Computers and devices of the central subsystem can be connected to each other in a local network via a wireless Wi-Fi network or via a wired connection.

The data processing and monitoring subsystem (2) is a hardware and software complex that automates the collection and processing of information on the progress of welding and non-destructive testing of welded joints at the production site. The data processing and monitoring subsystem (2) can operate independently of the central subsystem (2) during the period specified in the technical characteristics of the system, determined by the amount of accumulated data and the scheduled work planning horizon in the OGM.

The automated workplace of the foreman (10) provides the foreman with access to the corresponding system functionality, as well as intermediate storage and processing of information at the production site during periods between synchronizations with the central subsystem (1).

The automated workplace of the master (10) is connected to the Wi-Fi wireless access network.

The automated workplace of a specialist (not shown in the figure) is designed to provide access for specialists involved in the production of welding and non-destructive testing of welded joints to the functionality of the system software. In the system, the automated workplace of a specialist is intended for specialists in construction control and the quality control service of a construction organization, for employees of the non-destructive testing laboratory performing non-destructive testing of welded joints at the site.

The automated workplace of a specialist (not shown in the figure) is connected to the Wi-Fi wireless access network via the built-in Wi-Fi module.

The mobile workstation (11) is designed to provide access to the functionality of the system software from the territory of the welding production site, connected to the Wi-Fi wireless access network deployed at the production site. Access to the functionality of the system software is provided by a regular browser of the operating system.

The wireless access point (8) of the data processing and monitoring subsystem (2) is designed to organize a Wi-Fi wireless access network and provides connection for welding parameters recorders (12), mobile workstation (11), specialist workstation, central subsystem (1 ) (when its wireless access point (8) is within 200 meters in line of sight).

The registration subsystem (3) is a set of equipment interfaced with the welding equipment for collecting and transmitting to the subsystem for processing and monitoring data (2) on welding modes, it implements the authentication of welders and the control of welding tasks.

One set of the registration subsystem (3) is used to connect one welding equipment (not shown in the figure).

The welding parameters recorder (12) is the central node of the recording subsystem (3). Measuring units installed on welding equipment are connected to it, and the welder interacts with the system through it.

Two types of welding parameter meters can be used in the system.

The first type welding parameter meter includes a built-in current sensor, a wire flow sensor, a gas flow sensor. This type of meter is necessary for recording the parameters of welding equipment equipped with a EURO torch connection and in cases where the welding process takes place in an inert gas environment. It connects to the welding machine or feeder and welding torch.

The second type welding parameter meter is equipped with an external current sensor, suitable for recording the parameters of welding equipment and welding power sources that require an external sensor. It has connectors for connecting a remote welding wire consumption meter, for connecting to a welding parameters recorder and for connecting a cradle movement control device.

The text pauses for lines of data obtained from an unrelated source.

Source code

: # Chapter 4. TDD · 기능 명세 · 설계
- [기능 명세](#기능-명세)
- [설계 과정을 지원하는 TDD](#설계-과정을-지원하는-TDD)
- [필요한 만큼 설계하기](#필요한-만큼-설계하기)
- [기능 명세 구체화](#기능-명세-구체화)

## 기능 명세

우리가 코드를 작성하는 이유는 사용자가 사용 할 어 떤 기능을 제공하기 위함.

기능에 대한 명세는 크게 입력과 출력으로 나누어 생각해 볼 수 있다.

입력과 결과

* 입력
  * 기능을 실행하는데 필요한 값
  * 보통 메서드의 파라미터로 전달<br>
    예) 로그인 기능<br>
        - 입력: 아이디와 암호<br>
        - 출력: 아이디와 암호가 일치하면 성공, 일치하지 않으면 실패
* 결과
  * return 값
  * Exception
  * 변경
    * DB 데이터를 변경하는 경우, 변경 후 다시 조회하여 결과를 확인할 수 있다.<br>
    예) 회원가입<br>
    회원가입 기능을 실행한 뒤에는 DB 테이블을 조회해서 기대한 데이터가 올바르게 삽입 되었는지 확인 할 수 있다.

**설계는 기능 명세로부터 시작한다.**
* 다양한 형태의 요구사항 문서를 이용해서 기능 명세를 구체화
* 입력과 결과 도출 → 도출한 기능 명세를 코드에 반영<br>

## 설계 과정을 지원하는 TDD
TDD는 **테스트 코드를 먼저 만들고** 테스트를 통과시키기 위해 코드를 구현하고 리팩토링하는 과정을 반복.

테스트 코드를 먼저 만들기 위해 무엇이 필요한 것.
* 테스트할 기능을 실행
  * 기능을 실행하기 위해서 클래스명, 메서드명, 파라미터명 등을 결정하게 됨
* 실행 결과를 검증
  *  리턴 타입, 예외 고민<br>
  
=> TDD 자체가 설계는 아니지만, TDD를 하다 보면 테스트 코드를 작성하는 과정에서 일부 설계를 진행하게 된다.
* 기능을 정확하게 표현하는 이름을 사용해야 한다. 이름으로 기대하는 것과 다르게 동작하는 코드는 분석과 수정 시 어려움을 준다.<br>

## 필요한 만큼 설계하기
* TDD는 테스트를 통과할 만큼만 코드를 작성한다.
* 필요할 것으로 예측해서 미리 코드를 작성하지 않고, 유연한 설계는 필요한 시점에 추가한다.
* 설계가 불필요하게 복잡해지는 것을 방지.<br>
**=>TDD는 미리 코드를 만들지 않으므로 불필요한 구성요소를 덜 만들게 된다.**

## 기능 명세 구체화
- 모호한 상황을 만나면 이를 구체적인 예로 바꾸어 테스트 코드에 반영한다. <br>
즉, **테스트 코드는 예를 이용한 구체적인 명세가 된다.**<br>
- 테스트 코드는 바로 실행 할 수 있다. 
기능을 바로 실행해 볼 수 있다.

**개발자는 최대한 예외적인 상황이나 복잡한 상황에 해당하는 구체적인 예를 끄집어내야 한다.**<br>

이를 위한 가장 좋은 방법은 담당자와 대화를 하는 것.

A remote wire consumption meter is required to control wire consumption in automatic welding machines of the AGW-2 type.

The device for controlling the movement of the cradle is necessary to control the speed of movement of the cradle in automatic welding machines of the AGW-2 type.

Local automated welding control system works as follows.

OGM welding engineers using software in the central subsystem (1) enter data on welding tasks into the system in accordance with the design documentation. The foreman directly at the place of work in the system software using the automated workplace of the foreman (10) of the data processing and monitoring subsystem (2) distributes welding tasks between the welders.

Welders, using personal authorization tools, are authenticated on the welding parameters recorders (12) included in the system kit and connected directly to the welding equipment in a configuration determined by the type of welding equipment; after passing the authentication, the welder selects welding tasks and proceeds to its execution (in case of an authorization error or in the absence of welding tasks, the welding parameters recorder (12) will not allow the use of welding equipment).

The welding parameters recorder (12) records the welding parameters, events occurring during the welding process, and transfers them to the system software database. Upon completion of the welding process, the welder puts a mark on the welding parameters recorder (12) of completion.

The foreman, specialists of the non-destructive testing laboratory, building control specialists, upon completion of the welding of parts, receive tasks through the system software for carrying out their actions to control the quality of the work and perform them in accordance with the regulations and performance marks with fixing the necessary parameters in the system software. All registered data and results of the work of specialists are stored by the system software on the application and database server (4).

Based on the results of the work, the OGM welding engineer in the central subsystem (1) can generate the necessary as-built documentation in accordance with the approved forms using the engineer's workstation (5), the system software and the scanning and printing device (7).

When carrying out acceptance tests of a local automated welding control system, the automated workstation of an engineer (5) was made in the form factor of a laptop based on Lenovo IdeaPad L340-17IRH with pre-installed system software. Access to the software of the local automated welding control system was carried out through the Microsoft Edge browser, which is included in the set of basic application software for the operating system of the engineer's workstation (5).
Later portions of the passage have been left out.